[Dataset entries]
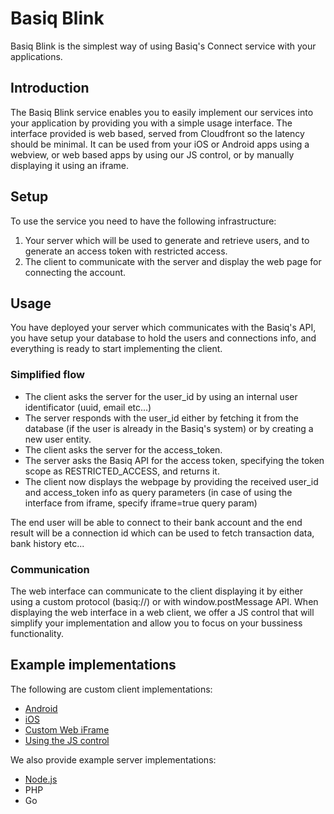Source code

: # Basiq Blink

Basiq Blink is the simplest way of using Basiq's Connect service with
your applications.

## Introduction

The Basiq Blink service enables you to easily implement our services
into your application by providing you with a simple usage interface. The interface provided is web based, served from Cloudfront so the latency should be minimal. It can be used from your iOS or Android apps using a webview, or web based apps by using our JS control, or by manually displaying it using an iframe.

## Setup

To use the service you need to have the following infrastructure:

1. Your server which will be used to generate and retrieve users, and
to generate an access token with restricted access.
2. The client to communicate with the server and display the web page
for connecting the account.

## Usage

You have deployed your server which communicates with the Basiq's API,
you have setup your database to hold the users and connections info, and
everything is ready to start implementing the client.

### Simplified flow

* The client asks the server for the user_id by using an internal user identificator (uuid, email etc...)
* The server responds with the user_id either by fetching it from the database (if the user is already in the Basiq's system) or by creating a new user entity.
* The client asks the server for the access_token.
* The server asks the Basiq API for the access token, specifying the token scope as RESTRICTED_ACCESS, and returns it.
* The client now displays the webpage by providing the received user_id and access_token info as query parameters (in case of using the interface from iframe, specify iframe=true query param)

The end user will be able to connect to their bank account and the end
result will be a connection id which can be used to fetch transaction data, bank history etc...

### Communication

The web interface can communicate to the client displaying it by either
using a custom protocol (basiq://) or with window.postMessage API. When
displaying the web interface in a web client, we offer a JS control that
will simplify your implementation and allow you to focus on your bussiness
functionality.

## Example implementations

The following are custom client implementations:

* [Android](android.com)
* [iOS](ios.com)
* [Custom Web iFrame](iframe.com)
* [Using the JS control](jscontrol.com)

We also provide example server implementations:

* [Node.js](node.com)
* PHP
* Go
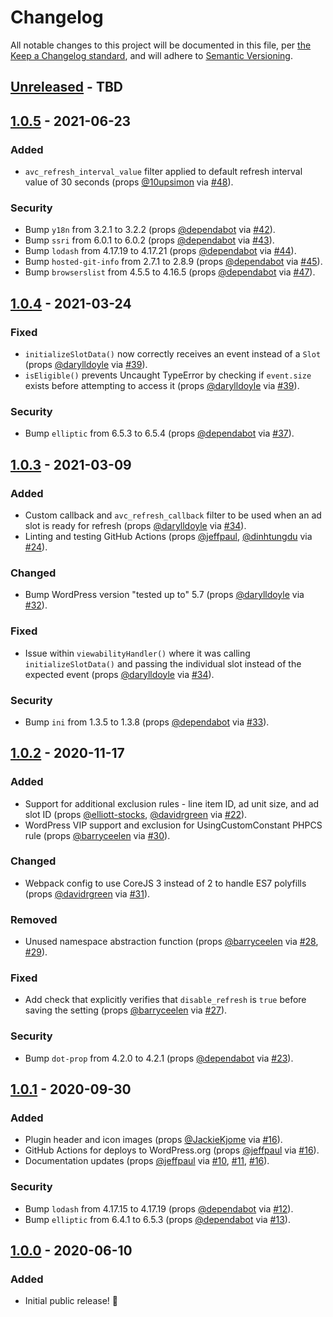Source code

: # Changelog

All notable changes to this project will be documented in this file, per [the Keep a Changelog standard](http://keepachangelog.com/), and will adhere to [Semantic Versioning](https://semver.org/spec/v2.0.0.html).

## [Unreleased] - TBD

## [1.0.5] - 2021-06-23
### Added
- `avc_refresh_interval_value` filter applied to default refresh interval value of 30 seconds (props [@10upsimon](https://github.com/10upsimon) via [#48](https://github.com/10up/Ad-Refresh-Control/pull/48)).

### Security
- Bump `y18n` from 3.2.1 to 3.2.2 (props [@dependabot](https://github.com/apps/dependabot) via [#42](https://github.com/10up/Ad-Refresh-Control/pull/42)).
- Bump `ssri` from 6.0.1 to 6.0.2 (props [@dependabot](https://github.com/apps/dependabot) via [#43](https://github.com/10up/Ad-Refresh-Control/pull/43)).
- Bump `lodash` from 4.17.19 to 4.17.21 (props [@dependabot](https://github.com/apps/dependabot) via [#44](https://github.com/10up/Ad-Refresh-Control/pull/44)).
- Bump `hosted-git-info` from 2.7.1 to 2.8.9 (props [@dependabot](https://github.com/apps/dependabot) via [#45](https://github.com/10up/Ad-Refresh-Control/pull/45)).
- Bump `browserslist` from 4.5.5 to 4.16.5 (props [@dependabot](https://github.com/apps/dependabot) via [#47](https://github.com/10up/Ad-Refresh-Control/pull/47)).

## [1.0.4] - 2021-03-24
### Fixed
- `initializeSlotData()` now correctly receives an event instead of a `Slot` (props [@darylldoyle](https://github.com/darylldoyle) via [#39](https://github.com/10up/Ad-Refresh-Control/pull/39)).
- `isEligible()` prevents Uncaught TypeError by checking if `event.size` exists before attempting to access it (props [@darylldoyle](https://github.com/darylldoyle) via [#39](https://github.com/10up/Ad-Refresh-Control/pull/39)).

### Security
- Bump `elliptic` from 6.5.3 to 6.5.4 (props [@dependabot](https://github.com/apps/dependabot) via [#37](https://github.com/10up/Ad-Refresh-Control/pull/37)).

## [1.0.3] - 2021-03-09
### Added
- Custom callback and `avc_refresh_callback` filter to be used when an ad slot is ready for refresh (props [@darylldoyle](https://github.com/darylldoyle) via [#34](https://github.com/10up/Ad-Refresh-Control/pull/34)).
- Linting and testing GitHub Actions (props [@jeffpaul](https://github.com/jeffpaul), [@dinhtungdu](https://github.com/dinhtungdu) via [#24](https://github.com/10up/Ad-Refresh-Control/pull/24)).

### Changed
- Bump WordPress version "tested up to" 5.7 (props [@darylldoyle](https://github.com/darylldoyle) via [#32](https://github.com/10up/Ad-Refresh-Control/issues/32)).

### Fixed
- Issue within `viewabilityHandler()` where it was calling `initializeSlotData()` and passing the individual slot instead of the expected event (props [@darylldoyle](https://github.com/darylldoyle) via [#34](https://github.com/10up/Ad-Refresh-Control/pull/34)).

### Security
- Bump `ini` from 1.3.5 to 1.3.8 (props [@dependabot](https://github.com/apps/dependabot) via [#33](https://github.com/10up/Ad-Refresh-Control/pull/33)).

## [1.0.2] - 2020-11-17
### Added
- Support for additional exclusion rules - line item ID, ad unit size, and ad slot ID (props [@elliott-stocks](https://github.com/elliott-stocks), [@davidrgreen](https://github.com/davidrgreen) via [#22](https://github.com/10up/Ad-Refresh-Control/pull/22)).
- WordPress VIP support and exclusion for UsingCustomConstant PHPCS rule (props [@barryceelen](https://github.com/barryceelen) via [#30](https://github.com/10up/Ad-Refresh-Control/pull/30)).

### Changed
- Webpack config to use CoreJS 3 instead of 2 to handle ES7 polyfills (props [@davidrgreen](https://github.com/davidrgreen) via [#31](https://github.com/10up/Ad-Refresh-Control/pull/31)).

### Removed
- Unused namespace abstraction function (props [@barryceelen](https://github.com/barryceelen) via [#28](https://github.com/10up/Ad-Refresh-Control/pull/28), [#29](https://github.com/10up/Ad-Refresh-Control/pull/29)).

### Fixed
- Add check that explicitly verifies that `disable_refresh` is `true` before saving the setting (props [@barryceelen](https://github.com/barryceelen) via [#27](https://github.com/10up/Ad-Refresh-Control/pull/27)).

### Security
- Bump `dot-prop` from 4.2.0 to 4.2.1 (props [@dependabot](https://github.com/apps/dependabot) via [#23](https://github.com/10up/Ad-Refresh-Control/pull/23)).

## [1.0.1] - 2020-09-30
### Added
- Plugin header and icon images (props [@JackieKjome](https://github.com/JackieKjome) via [#16](https://github.com/10up/Ad-Refresh-Control/pull/16)).
- GitHub Actions for deploys to WordPress.org (props [@jeffpaul](https://github.com/jeffpaul) via [#16](https://github.com/10up/Ad-Refresh-Control/pull/16)).
- Documentation updates (props [@jeffpaul](https://github.com/jeffpaul) via [#10](https://github.com/10up/Ad-Refresh-Control/pull/10), [#11](https://github.com/10up/Ad-Refresh-Control/pull/11), [#16](https://github.com/10up/Ad-Refresh-Control/pull/16)).

### Security
- Bump `lodash` from 4.17.15 to 4.17.19 (props [@dependabot](https://github.com/apps/dependabot) via [#12](https://github.com/10up/Ad-Refresh-Control/pull/12)).
- Bump `elliptic` from 6.4.1 to 6.5.3 (props [@dependabot](https://github.com/apps/dependabot) via [#13](https://github.com/10up/Ad-Refresh-Control/pull/13)).

## [1.0.0] - 2020-06-10
### Added
- Initial public release! 🎉

[Unreleased]: https://github.com/10up/Ad-Refresh-Control/compare/trunk...develop
[1.0.5]: https://github.com/10up/Ad-Refresh-Control/compare/1.0.4...1.0.5
[1.0.4]: https://github.com/10up/Ad-Refresh-Control/compare/1.0.3...1.0.4
[1.0.3]: https://github.com/10up/Ad-Refresh-Control/compare/1.0.2...1.0.3
[1.0.2]: https://github.com/10up/Ad-Refresh-Control/compare/1.0.1...1.0.2
[1.0.1]: https://github.com/10up/Ad-Refresh-Control/compare/v1.0.0...1.0.1
[1.0.0]: https://github.com/10up/Ad-Refresh-Control/releases/tag/v1.0.0
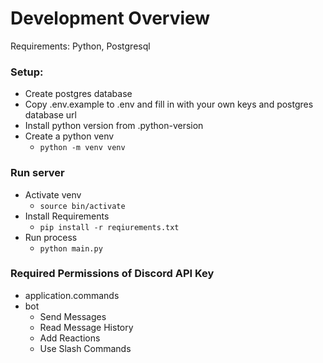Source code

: # Development Overview

Requirements: Python, Postgresql

### Setup:

- Create postgres database
- Copy .env.example to .env and fill in with your own keys and postgres database url
- Install python version from .python-version
- Create a python venv
  - `python -m venv venv`

### Run server
- Activate venv
  - `source bin/activate`
- Install Requirements
  - `pip install -r reqiurements.txt`
- Run process
  - `python main.py`

### Required Permissions of Discord API Key

- application.commands
- bot
  - Send Messages
  - Read Message History
  - Add Reactions
  - Use Slash Commands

* **Problem to solve**:
Every line above in which the word "have" is present must be copied into the answer.

* **Solution below**:
To use the service you need to have the following infrastructure:
You have deployed your server which communicates with the Basiq's API,
you have setup your database to hold the users and connections info, and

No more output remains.